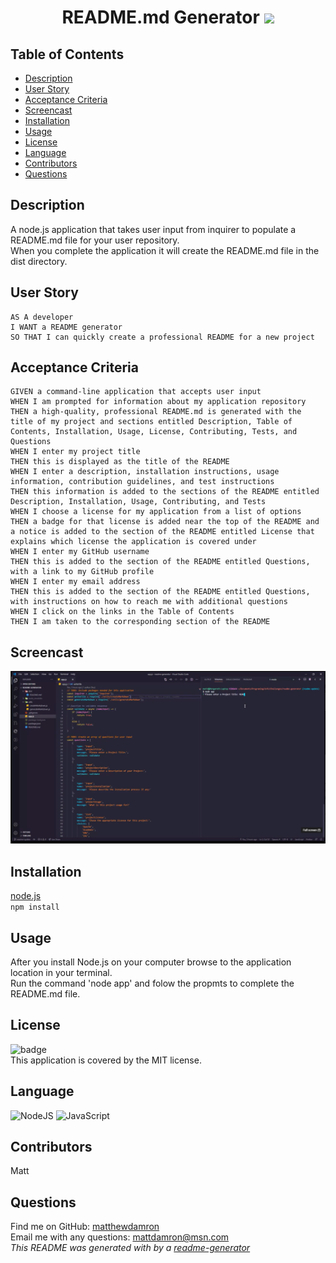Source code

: <h1 align="center">
README.md Generator
<img src="https://img.shields.io/badge/license-MIT-brightgreen"/>
</h1>

## Table of Contents
- [Description](#description)
- [User Story](#user-story)
- [Acceptance Criteria](#Acceptance-criteria)
- [Screencast](#screencast)
- [Installation](#installation)
- [Usage](#usage)
- [License](#license)
- [Language](#language)
- [Contributors](#contributors)
- [Questions](#questions)

## Description
A node.js application that takes user input from inquirer to populate a README.md file for your user repository.<br />
When you complete the application it will create the README.md file in the dist directory.

## User Story
```
AS A developer
I WANT a README generator
SO THAT I can quickly create a professional README for a new project
```

## Acceptance Criteria
```
GIVEN a command-line application that accepts user input
WHEN I am prompted for information about my application repository
THEN a high-quality, professional README.md is generated with the title of my project and sections entitled Description, Table of Contents, Installation, Usage, License, Contributing, Tests, and Questions
WHEN I enter my project title
THEN this is displayed as the title of the README
WHEN I enter a description, installation instructions, usage information, contribution guidelines, and test instructions
THEN this information is added to the sections of the README entitled Description, Installation, Usage, Contributing, and Tests
WHEN I choose a license for my application from a list of options
THEN a badge for that license is added near the top of the README and a notice is added to the section of the README entitled License that explains which license the application is covered under
WHEN I enter my GitHub username
THEN this is added to the section of the README entitled Questions, with a link to my GitHub profile
WHEN I enter my email address
THEN this is added to the section of the README entitled Questions, with instructions on how to reach me with additional questions
WHEN I click on the links in the Table of Contents
THEN I am taken to the corresponding section of the README
```

## Screencast
[![Watch the video](./utils/readme-generator.png)](https://drive.google.com/file/d/1fhJ8WjSsmwnVfBhrqTkjKFW5GMdggjMu/preview)

## Installation
[node.js](https://nodejs.org)<br />
`npm install`

## Usage
After you install Node.js on your computer browse to the application location in your terminal.<br />
Run the command 'node app' and folow the propmts to complete the README.md file.

## License
![badge](https://img.shields.io/badge/license-MIT-brightgreen)<br />
This application is covered by the MIT license. 

## Language
<img alt="NodeJS" src="https://img.shields.io/badge/node.js%20-%2343853D.svg?&style=for-the-badge&logo=node.js&logoColor=white"/>
<img alt="JavaScript" src="https://img.shields.io/badge/javascript%20-%23323330.svg?&style=for-the-badge&logo=javascript&logoColor=%23F7DF1E"/>

## Contributors
Matt

## Questions
Find me on GitHub: [matthewdamron](https://github.com/matthewdamron)<br />
Email me with any questions: mattdamron@msn.com<br />
_This README was generated with by a [readme-generator](https://github.com/matthewdamron/readme-generator)_
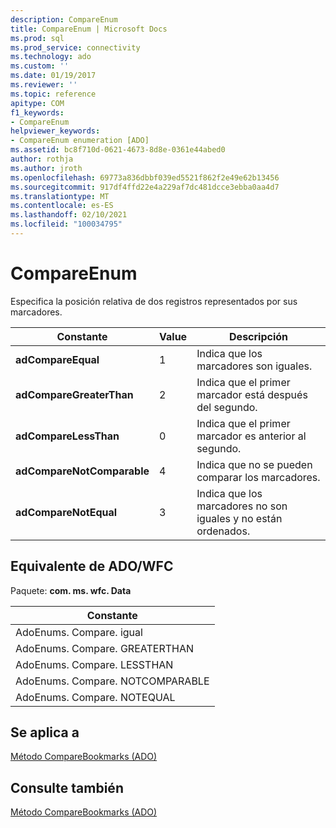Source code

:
 ```yaml
---
description: CompareEnum
title: CompareEnum | Microsoft Docs
ms.prod: sql
ms.prod_service: connectivity
ms.technology: ado
ms.custom: ''
ms.date: 01/19/2017
ms.reviewer: ''
ms.topic: reference
apitype: COM
f1_keywords:
- CompareEnum
helpviewer_keywords:
- CompareEnum enumeration [ADO]
ms.assetid: bc8f710d-0621-4673-8d8e-0361e44abed0
author: rothja
ms.author: jroth
ms.openlocfilehash: 69773a836dbbf039ed5521f862f2e49e62b13456
ms.sourcegitcommit: 917df4ffd22e4a229af7dc481dcce3ebba0aa4d7
ms.translationtype: MT
ms.contentlocale: es-ES
ms.lasthandoff: 02/10/2021
ms.locfileid: "100034795"
---
```

# <a name="compareenum"></a>CompareEnum
Especifica la posición relativa de dos registros representados por sus marcadores.  
  
|Constante|Value|Descripción|  
|--------------|-----------|-----------------|  
|**adCompareEqual**|1|Indica que los marcadores son iguales.|  
|**adCompareGreaterThan**|2|Indica que el primer marcador está después del segundo.|  
|**adCompareLessThan**|0|Indica que el primer marcador es anterior al segundo.|  
|**adCompareNotComparable**|4|Indica que no se pueden comparar los marcadores.|  
|**adCompareNotEqual**|3|Indica que los marcadores no son iguales y no están ordenados.|  
  
## <a name="adowfc-equivalent"></a>Equivalente de ADO/WFC  
 Paquete: **com. ms. wfc. Data**  
  
|Constante|  
|--------------|  
|AdoEnums. Compare. igual|  
|AdoEnums. Compare. GREATERTHAN|  
|AdoEnums. Compare. LESSTHAN|  
|AdoEnums. Compare. NOTCOMPARABLE|  
|AdoEnums. Compare. NOTEQUAL|  
  
## <a name="applies-to"></a>Se aplica a  
 [Método CompareBookmarks (ADO)](./comparebookmarks-method-ado.md)  
  
## <a name="see-also"></a>Consulte también  
 [Método CompareBookmarks (ADO)](./comparebookmarks-method-ado.md)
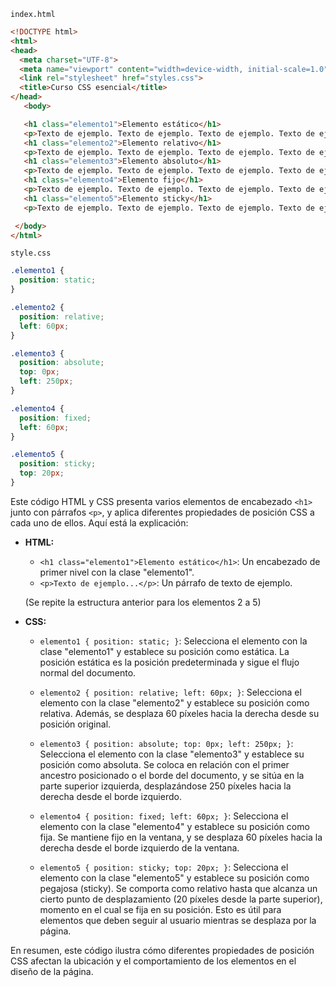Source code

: `index.html`

```html
<!DOCTYPE html>
<html>
<head>
  <meta charset="UTF-8">
  <meta name="viewport" content="width=device-width, initial-scale=1.0">
  <link rel="stylesheet" href="styles.css">
  <title>Curso CSS esencial</title>
</head>
   <body>

   <h1 class="elemento1">Elemento estático</h1>
   <p>Texto de ejemplo. Texto de ejemplo. Texto de ejemplo. Texto de ejemplo.</p>
   <h1 class="elemento2">Elemento relativo</h1>
   <p>Texto de ejemplo. Texto de ejemplo. Texto de ejemplo. Texto de ejemplo.</p>
   <h1 class="elemento3">Elemento absoluto</h1>
   <p>Texto de ejemplo. Texto de ejemplo. Texto de ejemplo. Texto de ejemplo.</p>
   <h1 class="elemento4">Elemento fijo</h1>
   <p>Texto de ejemplo. Texto de ejemplo. Texto de ejemplo. Texto de ejemplo.</p>
   <h1 class="elemento5">Elemento sticky</h1>
   <p>Texto de ejemplo. Texto de ejemplo. Texto de ejemplo. Texto de ejemplo.</p>

 </body>
</html>
```

`style.css`

```CSS
.elemento1 {
  position: static;
}

.elemento2 {
  position: relative;
  left: 60px;
}

.elemento3 {
  position: absolute;
  top: 0px;
  left: 250px;
}

.elemento4 {
  position: fixed;
  left: 60px;
}

.elemento5 {
  position: sticky;
  top: 20px; 
}
```
Este código HTML y CSS presenta varios elementos de encabezado `<h1>` junto con párrafos `<p>`, y aplica diferentes propiedades de posición CSS a cada uno de ellos. Aquí está la explicación:

- **HTML:**
  - `<h1 class="elemento1">Elemento estático</h1>`: Un encabezado de primer nivel con la clase "elemento1".
  - `<p>Texto de ejemplo...</p>`: Un párrafo de texto de ejemplo.

  (Se repite la estructura anterior para los elementos 2 a 5)

- **CSS:**
  - `elemento1 { position: static; }`: Selecciona el elemento con la clase "elemento1" y establece su posición como estática. La posición estática es la posición predeterminada y sigue el flujo normal del documento.

  - `elemento2 { position: relative; left: 60px; }`: Selecciona el elemento con la clase "elemento2" y establece su posición como relativa. Además, se desplaza 60 píxeles hacia la derecha desde su posición original.

  - `elemento3 { position: absolute; top: 0px; left: 250px; }`: Selecciona el elemento con la clase "elemento3" y establece su posición como absoluta. Se coloca en relación con el primer ancestro posicionado o el borde del documento, y se sitúa en la parte superior izquierda, desplazándose 250 píxeles hacia la derecha desde el borde izquierdo.

  - `elemento4 { position: fixed; left: 60px; }`: Selecciona el elemento con la clase "elemento4" y establece su posición como fija. Se mantiene fijo en la ventana, y se desplaza 60 píxeles hacia la derecha desde el borde izquierdo de la ventana.

  - `elemento5 { position: sticky; top: 20px; }`: Selecciona el elemento con la clase "elemento5" y establece su posición como pegajosa (sticky). Se comporta como relativo hasta que alcanza un cierto punto de desplazamiento (20 píxeles desde la parte superior), momento en el cual se fija en su posición. Esto es útil para elementos que deben seguir al usuario mientras se desplaza por la página.

En resumen, este código ilustra cómo diferentes propiedades de posición CSS afectan la ubicación y el comportamiento de los elementos en el diseño de la página.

# WHAT THE TASK REQUIRES
Scan the entries above for the word "create". Report the lines that hold it.

# SOLUTION TO THIS EXERCISE
When you complete the application it will create the README.md file in the dist directory.
SO THAT I can quickly create a professional README for a new project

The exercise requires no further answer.